Items from a dataset
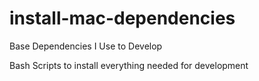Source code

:# install-mac-dependencies
Base Dependencies I Use to Develop

Bash Scripts to install everything needed for development
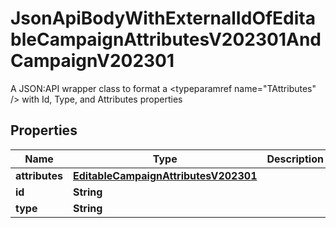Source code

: 

# JsonApiBodyWithExternalIdOfEditableCampaignAttributesV202301AndCampaignV202301

A JSON:API wrapper class to format a <typeparamref name=\"TAttributes\" /> with Id, Type, and  Attributes properties

## Properties

| Name | Type | Description | Notes |
|------------ | ------------- | ------------- | -------------|
|**attributes** | [**EditableCampaignAttributesV202301**](EditableCampaignAttributesV202301.md) |  |  [optional] |
|**id** | **String** |  |  |
|**type** | **String** |  |  |



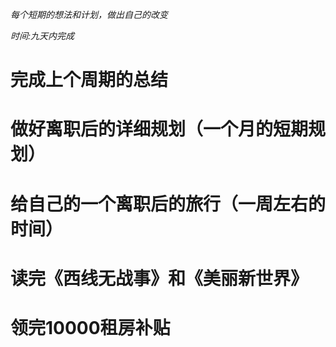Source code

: *每个短期的想法和计划，做出自己的改变*

*时间:九天内完成*

# 完成上个周期的总结
# 做好离职后的详细规划（一个月的短期规划）
# 给自己的一个离职后的旅行（一周左右的时间）
# 读完《西线无战事》和《美丽新世界》
# 领完10000租房补贴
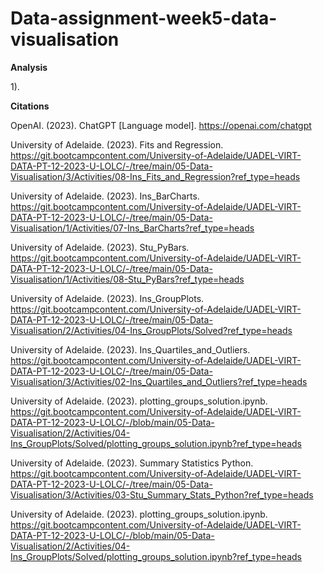 # Data-assignment-week5-data-visualisation

**Analysis**

1). 


**Citations**

OpenAI. (2023). ChatGPT [Language model]. https://openai.com/chatgpt

University of Adelaide. (2023). Fits and Regression. https://git.bootcampcontent.com/University-of-Adelaide/UADEL-VIRT-DATA-PT-12-2023-U-LOLC/-/tree/main/05-Data-Visualisation/3/Activities/08-Ins_Fits_and_Regression?ref_type=heads

University of Adelaide. (2023). Ins_BarCharts. https://git.bootcampcontent.com/University-of-Adelaide/UADEL-VIRT-DATA-PT-12-2023-U-LOLC/-/tree/main/05-Data-Visualisation/1/Activities/07-Ins_BarCharts?ref_type=heads

University of Adelaide. (2023). Stu_PyBars. https://git.bootcampcontent.com/University-of-Adelaide/UADEL-VIRT-DATA-PT-12-2023-U-LOLC/-/tree/main/05-Data-Visualisation/1/Activities/08-Stu_PyBars?ref_type=heads

University of Adelaide. (2023). Ins_GroupPlots. https://git.bootcampcontent.com/University-of-Adelaide/UADEL-VIRT-DATA-PT-12-2023-U-LOLC/-/tree/main/05-Data-Visualisation/2/Activities/04-Ins_GroupPlots/Solved?ref_type=heads

University of Adelaide. (2023). Ins_Quartiles_and_Outliers. https://git.bootcampcontent.com/University-of-Adelaide/UADEL-VIRT-DATA-PT-12-2023-U-LOLC/-/tree/main/05-Data-Visualisation/3/Activities/02-Ins_Quartiles_and_Outliers?ref_type=heads

University of Adelaide. (2023). plotting_groups_solution.ipynb. https://git.bootcampcontent.com/University-of-Adelaide/UADEL-VIRT-DATA-PT-12-2023-U-LOLC/-/blob/main/05-Data-Visualisation/2/Activities/04-Ins_GroupPlots/Solved/plotting_groups_solution.ipynb?ref_type=heads

University of Adelaide. (2023). Summary Statistics Python. https://git.bootcampcontent.com/University-of-Adelaide/UADEL-VIRT-DATA-PT-12-2023-U-LOLC/-/tree/main/05-Data-Visualisation/3/Activities/03-Stu_Summary_Stats_Python?ref_type=heads

University of Adelaide. (2023). plotting_groups_solution.ipynb. https://git.bootcampcontent.com/University-of-Adelaide/UADEL-VIRT-DATA-PT-12-2023-U-LOLC/-/blob/main/05-Data-Visualisation/2/Activities/04-Ins_GroupPlots/Solved/plotting_groups_solution.ipynb?ref_type=heads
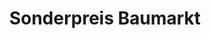 ---
title: "Sonderpreis Baumarkt"
url: /schweinfurt/sonderpreis-baumarkt-kettelerstrasse/
shop: Baumarkt
---
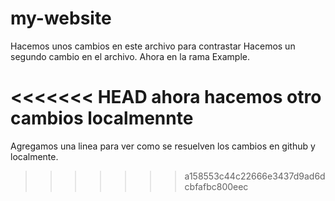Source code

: # my-website
Hacemos unos cambios en este archivo para contrastar
Hacemos un segundo cambio en el archivo. Ahora en la rama Example.


<<<<<<< HEAD
ahora hacemos otro cambios localmennte
=======
Agregamos una linea para ver como se resuelven los cambios en github y localmente.
>>>>>>> a158553c44c22666e3437d9ad6dcbfafbc800eec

▶ _Try it_
Keep the pictures out of the copy and return the rest of the data above exactly.

▶ _Solution_
Source code

:# install-mac-dependencies
Base Dependencies I Use to Develop

Bash Scripts to install everything needed for development
Source code

: 

# JsonApiBodyWithExternalIdOfEditableCampaignAttributesV202301AndCampaignV202301

A JSON:API wrapper class to format a <typeparamref name=\"TAttributes\" /> with Id, Type, and  Attributes properties

## Properties

| Name | Type | Description | Notes |
|------------ | ------------- | ------------- | -------------|
|**attributes** | [**EditableCampaignAttributesV202301**](EditableCampaignAttributesV202301.md) |  |  [optional] |
|**id** | **String** |  |  |
|**type** | **String** |  |  |



Source code

: *每个短期的想法和计划，做出自己的改变*

*时间:九天内完成*

# 完成上个周期的总结
# 做好离职后的详细规划（一个月的短期规划）
# 给自己的一个离职后的旅行（一周左右的时间）
# 读完《西线无战事》和《美丽新世界》
# 领完10000租房补贴
 # Data-assignment-week5-data-visualisation

**Analysis**

1). 


**Citations**

OpenAI. (2023). ChatGPT [Language model]. https://openai.com/chatgpt

University of Adelaide. (2023). Fits and Regression. https://git.bootcampcontent.com/University-of-Adelaide/UADEL-VIRT-DATA-PT-12-2023-U-LOLC/-/tree/main/05-Data-Visualisation/3/Activities/08-Ins_Fits_and_Regression?ref_type=heads

University of Adelaide. (2023). Ins_BarCharts. https://git.bootcampcontent.com/University-of-Adelaide/UADEL-VIRT-DATA-PT-12-2023-U-LOLC/-/tree/main/05-Data-Visualisation/1/Activities/07-Ins_BarCharts?ref_type=heads

University of Adelaide. (2023). Stu_PyBars. https://git.bootcampcontent.com/University-of-Adelaide/UADEL-VIRT-DATA-PT-12-2023-U-LOLC/-/tree/main/05-Data-Visualisation/1/Activities/08-Stu_PyBars?ref_type=heads

University of Adelaide. (2023). Ins_GroupPlots. https://git.bootcampcontent.com/University-of-Adelaide/UADEL-VIRT-DATA-PT-12-2023-U-LOLC/-/tree/main/05-Data-Visualisation/2/Activities/04-Ins_GroupPlots/Solved?ref_type=heads

University of Adelaide. (2023). Ins_Quartiles_and_Outliers. https://git.bootcampcontent.com/University-of-Adelaide/UADEL-VIRT-DATA-PT-12-2023-U-LOLC/-/tree/main/05-Data-Visualisation/3/Activities/02-Ins_Quartiles_and_Outliers?ref_type=heads

University of Adelaide. (2023). plotting_groups_solution.ipynb. https://git.bootcampcontent.com/University-of-Adelaide/UADEL-VIRT-DATA-PT-12-2023-U-LOLC/-/blob/main/05-Data-Visualisation/2/Activities/04-Ins_GroupPlots/Solved/plotting_groups_solution.ipynb?ref_type=heads

University of Adelaide. (2023). Summary Statistics Python. https://git.bootcampcontent.com/University-of-Adelaide/UADEL-VIRT-DATA-PT-12-2023-U-LOLC/-/tree/main/05-Data-Visualisation/3/Activities/03-Stu_Summary_Stats_Python?ref_type=heads

University of Adelaide. (2023). plotting_groups_solution.ipynb. https://git.bootcampcontent.com/University-of-Adelaide/UADEL-VIRT-DATA-PT-12-2023-U-LOLC/-/blob/main/05-Data-Visualisation/2/Activities/04-Ins_GroupPlots/Solved/plotting_groups_solution.ipynb?ref_type=heads
 ---
title: "Sonderpreis Baumarkt"
url: /schweinfurt/sonderpreis-baumarkt-kettelerstrasse/
shop: Baumarkt
---
Source code

: # my-website
Hacemos unos cambios en este archivo para contrastar
Hacemos un segundo cambio en el archivo. Ahora en la rama Example.


<<<<<<< HEAD
ahora hacemos otro cambios localmennte
=======
Agregamos una linea para ver como se resuelven los cambios en github y localmente.
>>>>>>> a158553c44c22666e3437d9ad6dcbfafbc800eec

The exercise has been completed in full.